Task objective :: All entries are to be returned verbatim.

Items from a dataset
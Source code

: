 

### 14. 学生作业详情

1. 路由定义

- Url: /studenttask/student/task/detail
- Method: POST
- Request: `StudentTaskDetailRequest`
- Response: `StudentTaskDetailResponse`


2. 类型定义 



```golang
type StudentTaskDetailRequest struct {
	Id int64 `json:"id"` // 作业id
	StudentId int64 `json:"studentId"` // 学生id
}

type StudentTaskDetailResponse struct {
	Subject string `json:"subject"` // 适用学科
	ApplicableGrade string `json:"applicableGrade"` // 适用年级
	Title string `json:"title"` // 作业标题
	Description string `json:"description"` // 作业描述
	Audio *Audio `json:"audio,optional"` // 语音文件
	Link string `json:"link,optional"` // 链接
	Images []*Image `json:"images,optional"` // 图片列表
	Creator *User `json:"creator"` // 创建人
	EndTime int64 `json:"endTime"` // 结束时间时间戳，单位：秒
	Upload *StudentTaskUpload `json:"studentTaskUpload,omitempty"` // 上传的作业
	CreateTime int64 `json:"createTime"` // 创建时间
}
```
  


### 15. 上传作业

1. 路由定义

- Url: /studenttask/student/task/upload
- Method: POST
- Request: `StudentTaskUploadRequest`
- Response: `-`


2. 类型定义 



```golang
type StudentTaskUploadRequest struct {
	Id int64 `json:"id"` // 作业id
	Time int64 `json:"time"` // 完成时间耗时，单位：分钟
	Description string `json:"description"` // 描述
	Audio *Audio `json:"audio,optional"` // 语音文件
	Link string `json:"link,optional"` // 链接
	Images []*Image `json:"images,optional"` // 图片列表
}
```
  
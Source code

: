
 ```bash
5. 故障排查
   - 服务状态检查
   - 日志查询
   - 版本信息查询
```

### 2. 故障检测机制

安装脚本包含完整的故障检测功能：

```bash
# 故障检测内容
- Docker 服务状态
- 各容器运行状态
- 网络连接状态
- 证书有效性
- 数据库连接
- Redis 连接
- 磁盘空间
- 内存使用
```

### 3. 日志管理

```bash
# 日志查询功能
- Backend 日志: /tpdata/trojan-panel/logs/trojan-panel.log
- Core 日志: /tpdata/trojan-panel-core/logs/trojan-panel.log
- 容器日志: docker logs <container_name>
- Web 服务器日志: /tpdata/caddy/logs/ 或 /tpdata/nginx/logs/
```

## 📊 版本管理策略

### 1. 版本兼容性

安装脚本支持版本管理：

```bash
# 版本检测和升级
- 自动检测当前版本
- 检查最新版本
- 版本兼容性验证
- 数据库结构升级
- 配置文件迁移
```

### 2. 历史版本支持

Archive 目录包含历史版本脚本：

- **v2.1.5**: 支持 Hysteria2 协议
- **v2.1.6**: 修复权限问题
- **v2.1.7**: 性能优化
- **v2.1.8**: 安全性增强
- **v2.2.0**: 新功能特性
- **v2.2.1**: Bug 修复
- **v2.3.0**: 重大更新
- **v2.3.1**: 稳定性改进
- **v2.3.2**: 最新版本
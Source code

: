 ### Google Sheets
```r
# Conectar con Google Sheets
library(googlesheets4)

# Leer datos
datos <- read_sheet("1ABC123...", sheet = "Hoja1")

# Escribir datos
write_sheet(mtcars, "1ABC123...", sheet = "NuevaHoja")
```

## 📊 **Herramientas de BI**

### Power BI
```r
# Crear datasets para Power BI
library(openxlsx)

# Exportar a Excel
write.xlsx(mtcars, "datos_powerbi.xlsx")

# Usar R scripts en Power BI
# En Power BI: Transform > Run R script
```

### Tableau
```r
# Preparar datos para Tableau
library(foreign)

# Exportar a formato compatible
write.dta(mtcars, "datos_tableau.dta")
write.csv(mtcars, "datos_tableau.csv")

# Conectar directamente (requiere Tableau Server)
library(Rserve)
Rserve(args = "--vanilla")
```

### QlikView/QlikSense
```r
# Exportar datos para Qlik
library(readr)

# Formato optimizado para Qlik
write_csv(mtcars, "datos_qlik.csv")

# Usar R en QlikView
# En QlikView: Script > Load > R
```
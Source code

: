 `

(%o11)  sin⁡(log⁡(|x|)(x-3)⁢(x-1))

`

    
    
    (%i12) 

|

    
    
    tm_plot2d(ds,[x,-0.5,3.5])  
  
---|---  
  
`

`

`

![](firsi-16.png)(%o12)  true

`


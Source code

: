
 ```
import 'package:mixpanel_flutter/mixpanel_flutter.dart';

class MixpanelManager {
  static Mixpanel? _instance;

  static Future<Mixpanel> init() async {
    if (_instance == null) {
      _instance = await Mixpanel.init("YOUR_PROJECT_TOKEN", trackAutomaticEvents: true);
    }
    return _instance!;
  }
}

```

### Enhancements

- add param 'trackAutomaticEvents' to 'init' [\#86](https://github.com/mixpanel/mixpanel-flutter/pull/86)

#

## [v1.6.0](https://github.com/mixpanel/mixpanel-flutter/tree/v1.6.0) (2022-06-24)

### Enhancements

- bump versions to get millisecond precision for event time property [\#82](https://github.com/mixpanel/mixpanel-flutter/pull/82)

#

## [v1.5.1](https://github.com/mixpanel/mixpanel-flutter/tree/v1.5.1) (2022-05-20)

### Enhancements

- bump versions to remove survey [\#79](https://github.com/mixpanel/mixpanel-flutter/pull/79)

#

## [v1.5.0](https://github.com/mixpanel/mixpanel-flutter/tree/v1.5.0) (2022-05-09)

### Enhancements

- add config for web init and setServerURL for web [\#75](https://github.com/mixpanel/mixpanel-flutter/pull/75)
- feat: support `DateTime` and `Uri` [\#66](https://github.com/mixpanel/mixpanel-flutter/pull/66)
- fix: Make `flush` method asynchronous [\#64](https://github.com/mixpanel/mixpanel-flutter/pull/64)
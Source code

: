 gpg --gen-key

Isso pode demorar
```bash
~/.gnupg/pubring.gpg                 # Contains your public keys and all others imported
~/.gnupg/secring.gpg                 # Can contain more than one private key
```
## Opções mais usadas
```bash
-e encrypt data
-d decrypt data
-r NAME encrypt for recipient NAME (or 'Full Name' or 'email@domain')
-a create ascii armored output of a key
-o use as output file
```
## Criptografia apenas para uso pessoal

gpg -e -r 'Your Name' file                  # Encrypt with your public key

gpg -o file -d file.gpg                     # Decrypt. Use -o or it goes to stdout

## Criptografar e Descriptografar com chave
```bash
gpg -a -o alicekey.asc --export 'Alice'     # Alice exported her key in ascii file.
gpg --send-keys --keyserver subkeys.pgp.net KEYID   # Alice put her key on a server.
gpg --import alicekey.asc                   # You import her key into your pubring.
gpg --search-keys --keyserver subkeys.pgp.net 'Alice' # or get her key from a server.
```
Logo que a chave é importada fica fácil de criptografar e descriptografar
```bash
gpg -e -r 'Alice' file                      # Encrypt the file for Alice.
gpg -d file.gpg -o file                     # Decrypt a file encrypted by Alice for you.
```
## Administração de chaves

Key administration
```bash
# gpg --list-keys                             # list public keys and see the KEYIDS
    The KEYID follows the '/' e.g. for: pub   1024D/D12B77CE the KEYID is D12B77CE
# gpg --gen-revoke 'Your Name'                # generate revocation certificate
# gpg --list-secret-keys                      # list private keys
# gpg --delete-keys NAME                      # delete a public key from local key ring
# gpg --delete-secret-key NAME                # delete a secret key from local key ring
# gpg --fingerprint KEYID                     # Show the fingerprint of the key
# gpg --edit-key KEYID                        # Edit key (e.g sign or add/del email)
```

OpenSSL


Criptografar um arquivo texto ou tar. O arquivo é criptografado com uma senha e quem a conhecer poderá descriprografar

Solution for this exercise ::
Source code

: 

### 14. 学生作业详情

1. 路由定义

- Url: /studenttask/student/task/detail
- Method: POST
- Request: `StudentTaskDetailRequest`
- Response: `StudentTaskDetailResponse`


2. 类型定义 



```golang
type StudentTaskDetailRequest struct {
	Id int64 `json:"id"` // 作业id
	StudentId int64 `json:"studentId"` // 学生id
}

type StudentTaskDetailResponse struct {
	Subject string `json:"subject"` // 适用学科
	ApplicableGrade string `json:"applicableGrade"` // 适用年级
	Title string `json:"title"` // 作业标题
	Description string `json:"description"` // 作业描述
	Audio *Audio `json:"audio,optional"` // 语音文件
	Link string `json:"link,optional"` // 链接
	Images []*Image `json:"images,optional"` // 图片列表
	Creator *User `json:"creator"` // 创建人
	EndTime int64 `json:"endTime"` // 结束时间时间戳，单位：秒
	Upload *StudentTaskUpload `json:"studentTaskUpload,omitempty"` // 上传的作业
	CreateTime int64 `json:"createTime"` // 创建时间
}
```
  


### 15. 上传作业

1. 路由定义

- Url: /studenttask/student/task/upload
- Method: POST
- Request: `StudentTaskUploadRequest`
- Response: `-`


2. 类型定义 



```golang
type StudentTaskUploadRequest struct {
	Id int64 `json:"id"` // 作业id
	Time int64 `json:"time"` // 完成时间耗时，单位：分钟
	Description string `json:"description"` // 描述
	Audio *Audio `json:"audio,optional"` // 语音文件
	Link string `json:"link,optional"` // 链接
	Images []*Image `json:"images,optional"` // 图片列表
}
```
  
Source code

:
 ```bash
5. 故障排查
   - 服务状态检查
   - 日志查询
   - 版本信息查询
```

### 2. 故障检测机制

安装脚本包含完整的故障检测功能：

```bash
# 故障检测内容
- Docker 服务状态
- 各容器运行状态
- 网络连接状态
- 证书有效性
- 数据库连接
- Redis 连接
- 磁盘空间
- 内存使用
```

### 3. 日志管理

```bash
# 日志查询功能
- Backend 日志: /tpdata/trojan-panel/logs/trojan-panel.log
- Core 日志: /tpdata/trojan-panel-core/logs/trojan-panel.log
- 容器日志: docker logs <container_name>
- Web 服务器日志: /tpdata/caddy/logs/ 或 /tpdata/nginx/logs/
```

## 📊 版本管理策略

### 1. 版本兼容性

安装脚本支持版本管理：

```bash
# 版本检测和升级
- 自动检测当前版本
- 检查最新版本
- 版本兼容性验证
- 数据库结构升级
- 配置文件迁移
```

### 2. 历史版本支持

Archive 目录包含历史版本脚本：

- **v2.1.5**: 支持 Hysteria2 协议
- **v2.1.6**: 修复权限问题
- **v2.1.7**: 性能优化
- **v2.1.8**: 安全性增强
- **v2.2.0**: 新功能特性
- **v2.2.1**: Bug 修复
- **v2.3.0**: 重大更新
- **v2.3.1**: 稳定性改进
- **v2.3.2**: 最新版本
Source code

: ### Google Sheets
```r
# Conectar con Google Sheets
library(googlesheets4)

# Leer datos
datos <- read_sheet("1ABC123...", sheet = "Hoja1")

# Escribir datos
write_sheet(mtcars, "1ABC123...", sheet = "NuevaHoja")
```

## 📊 **Herramientas de BI**

### Power BI
```r
# Crear datasets para Power BI
library(openxlsx)

# Exportar a Excel
write.xlsx(mtcars, "datos_powerbi.xlsx")

# Usar R scripts en Power BI
# En Power BI: Transform > Run R script
```

### Tableau
```r
# Preparar datos para Tableau
library(foreign)

# Exportar a formato compatible
write.dta(mtcars, "datos_tableau.dta")
write.csv(mtcars, "datos_tableau.csv")

# Conectar directamente (requiere Tableau Server)
library(Rserve)
Rserve(args = "--vanilla")
```

### QlikView/QlikSense
```r
# Exportar datos para Qlik
library(readr)

# Formato optimizado para Qlik
write_csv(mtcars, "datos_qlik.csv")

# Usar R en QlikView
# En QlikView: Script > Load > R
```
Source code

: `

(%o11)  sin⁡(log⁡(|x|)(x-3)⁢(x-1))

`

    
    
    (%i12) 

|

    
    
    tm_plot2d(ds,[x,-0.5,3.5])  
  
---|---  
  
`

`

`

![](firsi-16.png)(%o12)  true

`


Source code

:
 ```
import 'package:mixpanel_flutter/mixpanel_flutter.dart';

class MixpanelManager {
  static Mixpanel? _instance;

  static Future<Mixpanel> init() async {
    if (_instance == null) {
      _instance = await Mixpanel.init("YOUR_PROJECT_TOKEN", trackAutomaticEvents: true);
    }
    return _instance!;
  }
}

```

### Enhancements

- add param 'trackAutomaticEvents' to 'init' [\#86](https://github.com/mixpanel/mixpanel-flutter/pull/86)

#

## [v1.6.0](https://github.com/mixpanel/mixpanel-flutter/tree/v1.6.0) (2022-06-24)

### Enhancements

- bump versions to get millisecond precision for event time property [\#82](https://github.com/mixpanel/mixpanel-flutter/pull/82)

#

## [v1.5.1](https://github.com/mixpanel/mixpanel-flutter/tree/v1.5.1) (2022-05-20)

### Enhancements

- bump versions to remove survey [\#79](https://github.com/mixpanel/mixpanel-flutter/pull/79)

#

## [v1.5.0](https://github.com/mixpanel/mixpanel-flutter/tree/v1.5.0) (2022-05-09)

### Enhancements

- add config for web init and setServerURL for web [\#75](https://github.com/mixpanel/mixpanel-flutter/pull/75)
- feat: support `DateTime` and `Uri` [\#66](https://github.com/mixpanel/mixpanel-flutter/pull/66)
- fix: Make `flush` method asynchronous [\#64](https://github.com/mixpanel/mixpanel-flutter/pull/64)
Source code

: gpg --gen-key

Isso pode demorar
```bash
~/.gnupg/pubring.gpg                 # Contains your public keys and all others imported
~/.gnupg/secring.gpg                 # Can contain more than one private key
```
## Opções mais usadas
```bash
-e encrypt data
-d decrypt data
-r NAME encrypt for recipient NAME (or 'Full Name' or 'email@domain')
-a create ascii armored output of a key
-o use as output file
```
## Criptografia apenas para uso pessoal

gpg -e -r 'Your Name' file                  # Encrypt with your public key

gpg -o file -d file.gpg                     # Decrypt. Use -o or it goes to stdout

## Criptografar e Descriptografar com chave
```bash
gpg -a -o alicekey.asc --export 'Alice'     # Alice exported her key in ascii file.
gpg --send-keys --keyserver subkeys.pgp.net KEYID   # Alice put her key on a server.
gpg --import alicekey.asc                   # You import her key into your pubring.
gpg --search-keys --keyserver subkeys.pgp.net 'Alice' # or get her key from a server.
```
Logo que a chave é importada fica fácil de criptografar e descriptografar
```bash
gpg -e -r 'Alice' file                      # Encrypt the file for Alice.
gpg -d file.gpg -o file                     # Decrypt a file encrypted by Alice for you.
```
## Administração de chaves

Key administration
```bash
# gpg --list-keys                             # list public keys and see the KEYIDS
    The KEYID follows the '/' e.g. for: pub   1024D/D12B77CE the KEYID is D12B77CE
# gpg --gen-revoke 'Your Name'                # generate revocation certificate
# gpg --list-secret-keys                      # list private keys
# gpg --delete-keys NAME                      # delete a public key from local key ring
# gpg --delete-secret-key NAME                # delete a secret key from local key ring
# gpg --fingerprint KEYID                     # Show the fingerprint of the key
# gpg --edit-key KEYID                        # Edit key (e.g sign or add/del email)
```

OpenSSL


Criptografar um arquivo texto ou tar. O arquivo é criptografado com uma senha e quem a conhecer poderá descriprografar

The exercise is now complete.